Notes: This is a great example of the spirit of these exercises: it would require a few layers of security to fail, but at the same time, it helps your team think through how they handle VPC peering requests and inventory what peering configurations already exist, which ultimately helps you improve your security posture over time.
Compromised Terraform files
A company terminated the employment of an individual with corporate cloud platform access. The employee wasn’t off-boarded correctly and still had programmatic access to the corporate AWS environment through Terraform and a working API access key. The ex-employee runs ‘terraform destroy’ locally, either inadvertently or as a malicious actor, and removes corporate cloud resources causing customer facing outages and a barrage of application alerts.
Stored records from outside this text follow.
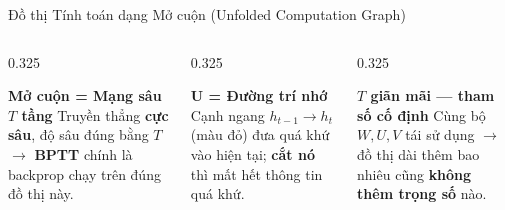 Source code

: \documentclass[aspectratio=169, 10pt]{beamer}
\begin{document}
\begin{frame}{Đồ thị Tính toán dạng Mở cuộn (Unfolded Computation Graph)}
\vspace{0.2cm}
\begin{columns}[T]
\begin{column}{0.325\textwidth}
\begin{block}{\textbf{Mở cuộn = Mạng sâu \(T\) tầng}}
{\small Truyền thẳng \textbf{cực sâu}, độ sâu đúng bằng \(T\) \(\rightarrow\) \textbf{BPTT} chính là backprop chạy trên đúng đồ thị này.}
\end{block}
\end{column}
\begin{column}{0.325\textwidth}
\begin{alertblock}{\textbf{\(\mathbf{U}\) = Đường trí nhớ}}
{\small Cạnh ngang \(h_{t-1} \rightarrow h_t\) (màu đỏ) đưa quá khứ vào hiện tại; \textbf{cắt nó} thì mất hết thông tin quá khứ.}
\end{alertblock}
\end{column}
\begin{column}{0.325\textwidth}
\begin{exampleblock}{\textbf{\(T\) giãn mãi — tham số cố định}}
{\small Cùng bộ \(W, U, V\) tái sử dụng \(\rightarrow\) đồ thị dài thêm bao nhiêu cũng \textbf{không thêm trọng số} nào.}
\end{exampleblock}
\end{column}
\end{columns}
\end{frame}
\end{document}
Notes: Outside of the stark reminder about the importance of a robust process for user off-boarding, this one really highlights the critical role infrastructure resiliency can play in responding to an event. This means it’s really important you’re leveraging the resilience options built into AWS like S3 bucket versioning, object locks, or global replication. The idea is to make sure your persistently stored data is versioned, replicated, and available in more than one region.
Vulnerable MS SQL Server running on EC2
The company has a large number of MS SQL Servers running on EC2 instances across multiple AWS accounts. Many of the instances are setup for public access and feature poorly configured databases. An attacker is able to brute force an SQL login and take advantage of an impersonation chain and download a malicious payload one of the host machines.
Notes: You should definitely maintain an inventory of your databases and datastores if you are not already. Being able to easily audit your databases to ensure patch levels and verify that the surrounding infrastructure is configured correctly is critical. In this situation, we see poorly configured databases in addition to poorly configured infrastructure. Across multiple clouds it can be even more of a challenge to establish the necessary visibility.
Mysterious resource
A c7g.8xlarge EC2 instance was discovered in a typically unused region on a non-production account. The machine was named “dev-deleteme” and has been consistently running at 100% CPU. No one on the dev team was aware of that virtual machine. After some investigation, it was determined that the instance was being used to mine crypto.
Notes: This situation has been fairly common in recent years and presents a great opportunity to make sure you have the visibility to discover problems like this faster. The other side of it is it provides an impetus to expand your service control policies and scope down the amount of active AWS regions in your organization.
Conclusion
As I mentioned before, these scenarios don’t apply to every environment and they also represent multiple layers of failure. These exercises are great for finding areas where you should be capturing logs, or could implement a policy gate to mitigate a risk. With the prevalence of compromised or leaked credentials in data breaches, it’s not only important to take a Zero Trust approach to user privilege’s, but it’s also critical that you have enough visibility to know you have a problem.
The original release of OpsCompass was focused on detecting configuration drift and helping our customers understand how their environments are changing. One of the things I’ve learned over the years is that no matter how sure customers are of their own security/management/governance program, they’re constantly dealing with things they didn’t predict. Adequately protecting your mission critical data, databases, and applications requires being very intentional about having visibility and intelligence into your critical assets.